INSTRUCTIONS FOR THE TASK:
Report every line of the material that contains the string "Zimmler".
Content starts
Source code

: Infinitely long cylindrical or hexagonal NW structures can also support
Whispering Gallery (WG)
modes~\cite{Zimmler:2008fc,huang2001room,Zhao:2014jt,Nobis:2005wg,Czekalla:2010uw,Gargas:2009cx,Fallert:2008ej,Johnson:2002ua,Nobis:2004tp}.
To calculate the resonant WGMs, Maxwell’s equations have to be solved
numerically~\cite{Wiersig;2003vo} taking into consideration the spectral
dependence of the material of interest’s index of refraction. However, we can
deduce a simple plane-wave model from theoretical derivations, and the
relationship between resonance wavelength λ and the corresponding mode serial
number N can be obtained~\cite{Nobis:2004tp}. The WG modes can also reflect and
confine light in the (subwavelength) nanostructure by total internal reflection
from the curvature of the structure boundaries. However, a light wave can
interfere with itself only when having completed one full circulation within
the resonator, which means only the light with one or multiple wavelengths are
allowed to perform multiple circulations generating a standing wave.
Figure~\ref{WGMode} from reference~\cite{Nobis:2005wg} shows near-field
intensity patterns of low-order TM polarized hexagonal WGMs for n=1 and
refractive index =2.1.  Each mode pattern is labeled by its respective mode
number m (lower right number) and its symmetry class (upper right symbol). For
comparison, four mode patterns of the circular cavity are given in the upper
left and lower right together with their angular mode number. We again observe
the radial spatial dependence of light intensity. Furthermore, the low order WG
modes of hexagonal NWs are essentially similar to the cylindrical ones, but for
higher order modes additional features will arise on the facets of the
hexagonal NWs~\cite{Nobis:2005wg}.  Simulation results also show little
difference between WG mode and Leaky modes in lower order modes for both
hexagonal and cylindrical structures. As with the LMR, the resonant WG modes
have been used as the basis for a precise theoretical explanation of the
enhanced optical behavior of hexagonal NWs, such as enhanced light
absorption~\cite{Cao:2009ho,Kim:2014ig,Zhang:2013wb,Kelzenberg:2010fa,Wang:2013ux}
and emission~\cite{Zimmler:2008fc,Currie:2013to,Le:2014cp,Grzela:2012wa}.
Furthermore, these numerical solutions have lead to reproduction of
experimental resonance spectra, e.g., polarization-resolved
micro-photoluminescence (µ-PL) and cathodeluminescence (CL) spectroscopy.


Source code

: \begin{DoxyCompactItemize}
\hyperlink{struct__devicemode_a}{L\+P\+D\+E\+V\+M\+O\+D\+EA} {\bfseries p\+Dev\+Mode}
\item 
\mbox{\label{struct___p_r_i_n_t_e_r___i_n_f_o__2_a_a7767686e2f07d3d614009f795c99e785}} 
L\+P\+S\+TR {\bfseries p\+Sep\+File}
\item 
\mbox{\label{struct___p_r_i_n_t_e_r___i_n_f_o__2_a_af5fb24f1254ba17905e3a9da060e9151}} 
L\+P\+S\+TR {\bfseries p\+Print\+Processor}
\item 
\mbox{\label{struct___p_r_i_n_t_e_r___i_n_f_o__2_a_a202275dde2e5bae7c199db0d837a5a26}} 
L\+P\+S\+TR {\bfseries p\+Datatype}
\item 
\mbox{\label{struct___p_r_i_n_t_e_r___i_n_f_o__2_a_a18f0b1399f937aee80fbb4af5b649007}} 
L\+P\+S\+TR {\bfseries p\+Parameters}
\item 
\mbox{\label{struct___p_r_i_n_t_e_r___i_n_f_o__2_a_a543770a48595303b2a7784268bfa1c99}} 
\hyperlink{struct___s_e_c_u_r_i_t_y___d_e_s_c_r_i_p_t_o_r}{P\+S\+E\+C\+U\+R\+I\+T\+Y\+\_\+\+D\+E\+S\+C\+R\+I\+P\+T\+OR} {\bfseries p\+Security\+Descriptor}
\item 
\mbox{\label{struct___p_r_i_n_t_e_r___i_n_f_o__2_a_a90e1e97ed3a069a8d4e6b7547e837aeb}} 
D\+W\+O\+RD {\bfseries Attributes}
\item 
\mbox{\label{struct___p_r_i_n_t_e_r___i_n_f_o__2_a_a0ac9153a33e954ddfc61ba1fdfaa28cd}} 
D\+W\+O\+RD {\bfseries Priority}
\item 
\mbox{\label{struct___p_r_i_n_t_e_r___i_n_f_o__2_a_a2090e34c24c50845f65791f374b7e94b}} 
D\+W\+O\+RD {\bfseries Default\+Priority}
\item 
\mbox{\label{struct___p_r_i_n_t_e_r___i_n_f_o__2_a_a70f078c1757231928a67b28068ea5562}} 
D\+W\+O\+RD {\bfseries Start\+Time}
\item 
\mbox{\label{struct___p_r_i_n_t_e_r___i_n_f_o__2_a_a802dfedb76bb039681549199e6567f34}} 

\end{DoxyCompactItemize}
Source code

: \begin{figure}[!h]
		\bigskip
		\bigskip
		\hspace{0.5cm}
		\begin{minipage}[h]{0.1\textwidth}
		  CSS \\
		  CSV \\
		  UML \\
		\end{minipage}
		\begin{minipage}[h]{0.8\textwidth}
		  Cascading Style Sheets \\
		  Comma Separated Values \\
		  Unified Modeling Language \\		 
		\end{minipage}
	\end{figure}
Content ends
Content starts
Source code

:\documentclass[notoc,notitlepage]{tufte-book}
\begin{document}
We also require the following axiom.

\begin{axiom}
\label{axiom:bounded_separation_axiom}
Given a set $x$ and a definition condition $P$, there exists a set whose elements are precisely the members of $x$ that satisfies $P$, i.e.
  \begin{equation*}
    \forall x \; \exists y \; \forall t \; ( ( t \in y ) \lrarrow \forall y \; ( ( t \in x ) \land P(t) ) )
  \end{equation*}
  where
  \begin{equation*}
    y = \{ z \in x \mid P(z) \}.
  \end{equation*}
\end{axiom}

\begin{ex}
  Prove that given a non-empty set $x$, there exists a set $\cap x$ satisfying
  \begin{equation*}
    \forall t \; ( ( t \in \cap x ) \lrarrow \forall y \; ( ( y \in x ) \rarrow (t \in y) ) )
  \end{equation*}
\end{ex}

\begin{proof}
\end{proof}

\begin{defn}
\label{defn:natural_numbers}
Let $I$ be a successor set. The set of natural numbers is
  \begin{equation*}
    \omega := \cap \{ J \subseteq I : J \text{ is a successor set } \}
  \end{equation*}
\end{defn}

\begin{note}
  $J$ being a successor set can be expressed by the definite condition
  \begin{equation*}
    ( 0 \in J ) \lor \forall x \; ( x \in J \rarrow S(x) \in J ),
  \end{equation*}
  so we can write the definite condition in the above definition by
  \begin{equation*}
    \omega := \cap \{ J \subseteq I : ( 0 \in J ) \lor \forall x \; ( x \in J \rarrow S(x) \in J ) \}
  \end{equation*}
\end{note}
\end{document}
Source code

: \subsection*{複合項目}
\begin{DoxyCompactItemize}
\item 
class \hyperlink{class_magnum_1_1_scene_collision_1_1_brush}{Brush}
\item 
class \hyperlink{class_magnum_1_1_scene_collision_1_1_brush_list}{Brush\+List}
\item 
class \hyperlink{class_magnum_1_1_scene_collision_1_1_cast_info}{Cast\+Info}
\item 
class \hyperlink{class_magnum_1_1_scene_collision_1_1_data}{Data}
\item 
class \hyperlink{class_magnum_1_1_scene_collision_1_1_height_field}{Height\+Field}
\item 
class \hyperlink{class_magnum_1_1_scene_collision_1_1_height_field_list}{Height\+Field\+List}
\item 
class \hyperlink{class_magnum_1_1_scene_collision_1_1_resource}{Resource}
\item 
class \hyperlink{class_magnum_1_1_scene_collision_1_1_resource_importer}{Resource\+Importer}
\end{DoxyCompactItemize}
Content ends
EXPECTED ANSWER:
modes~\cite{Zimmler:2008fc,huang2001room,Zhao:2014jt,Nobis:2005wg,Czekalla:2010uw,Gargas:2009cx,Fallert:2008ej,Johnson:2002ua,Nobis:2004tp}.
and emission~\cite{Zimmler:2008fc,Currie:2013to,Le:2014cp,Grzela:2012wa}.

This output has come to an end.